Saved data entries:
________

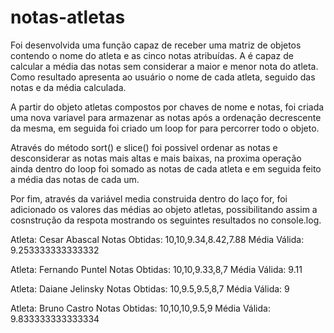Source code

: # notas-atletas
Foi desenvolvida uma função capaz de receber uma matriz de objetos contendo o nome do atleta e as cinco notas atribuídas. 
A é capaz de calcular a média das notas sem considerar a maior e menor nota do atleta. Como resultado apresenta ao usuário o nome de cada atleta, 
seguido das notas e da média calculada.

A partir do objeto atletas compostos por chaves de nome e notas, foi criada uma nova variavel para armazenar as notas  após a ordenação decrescente da mesma,
em seguida foi criado um loop for para percorrer todo o objeto.

Através do método sort() e slice() foi possivel ordenar as notas e desconsiderar as notas mais altas e mais baixas, na proxima operação ainda dentro do loop
foi somado as notas de cada atleta e em seguida feito a média das notas de cada um.

Por fim, através da variável media construida dentro do laço for, foi adicionado os valores das médias ao objeto atletas, possibilitando assim a cosnstrução
da respota mostrando os seguintes resultados no console.log.


Atleta: Cesar Abascal
Notas Obtidas: 10,10,9.34,8.42,7.88
Média Válida: 9.253333333333332
 
Atleta: Fernando Puntel
Notas Obtidas: 10,10,9.33,8,7
Média Válida: 9.11
 
Atleta: Daiane Jelinsky
Notas Obtidas: 10,9.5,9.5,8,7
Média Válida: 9
 
Atleta: Bruno Castro
Notas Obtidas: 10,10,10,9.5,9
Média Válida: 9.833333333333334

________

Exercise objective
The expected answer is every line above in which the word "seguida" appears.

Result of this task
em seguida foi criado um loop for para percorrer todo o objeto.
foi somado as notas de cada atleta e em seguida feito a média das notas de cada um.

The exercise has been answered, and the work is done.